*Assignment*: Your response should reproduce every line of the entries that contains the word "label".
Given records section start
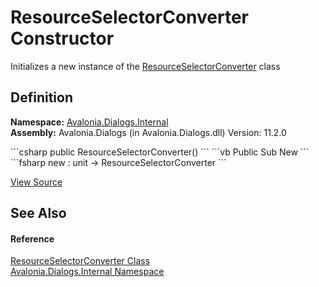 # ResourceSelectorConverter Constructor


Initializes a new instance of the <a href="T_Avalonia_Dialogs_Internal_ResourceSelectorConverter">ResourceSelectorConverter</a> class



## Definition
**Namespace:** <a href="N_Avalonia_Dialogs_Internal">Avalonia.Dialogs.Internal</a>  
**Assembly:** Avalonia.Dialogs (in Avalonia.Dialogs.dll) Version: 11.2.0

<Tabs groupId="api-code-preview">
<TabItem value="csharp" label="C#">
```csharp
public ResourceSelectorConverter()
```
</TabItem>
<TabItem value="vb" label="VB">
```vb
Public Sub New
```
</TabItem>
<TabItem value="fsharp" label="F#">
```fsharp
new : unit -> ResourceSelectorConverter
```
</TabItem>
</Tabs>



<a href="https://github.com/AvaloniaUI/Avalonia/tree/master/src/Avalonia.Dialogs/Internal/ResourceSelectorConverter.cs" title="View the source code">View Source</a>



## See Also


#### Reference
<a href="T_Avalonia_Dialogs_Internal_ResourceSelectorConverter">ResourceSelectorConverter Class</a>  
<a href="N_Avalonia_Dialogs_Internal">Avalonia.Dialogs.Internal Namespace</a>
Given records section end
*Reply*:
<TabItem value="csharp" label="C#">
<TabItem value="vb" label="VB">
<TabItem value="fsharp" label="F#">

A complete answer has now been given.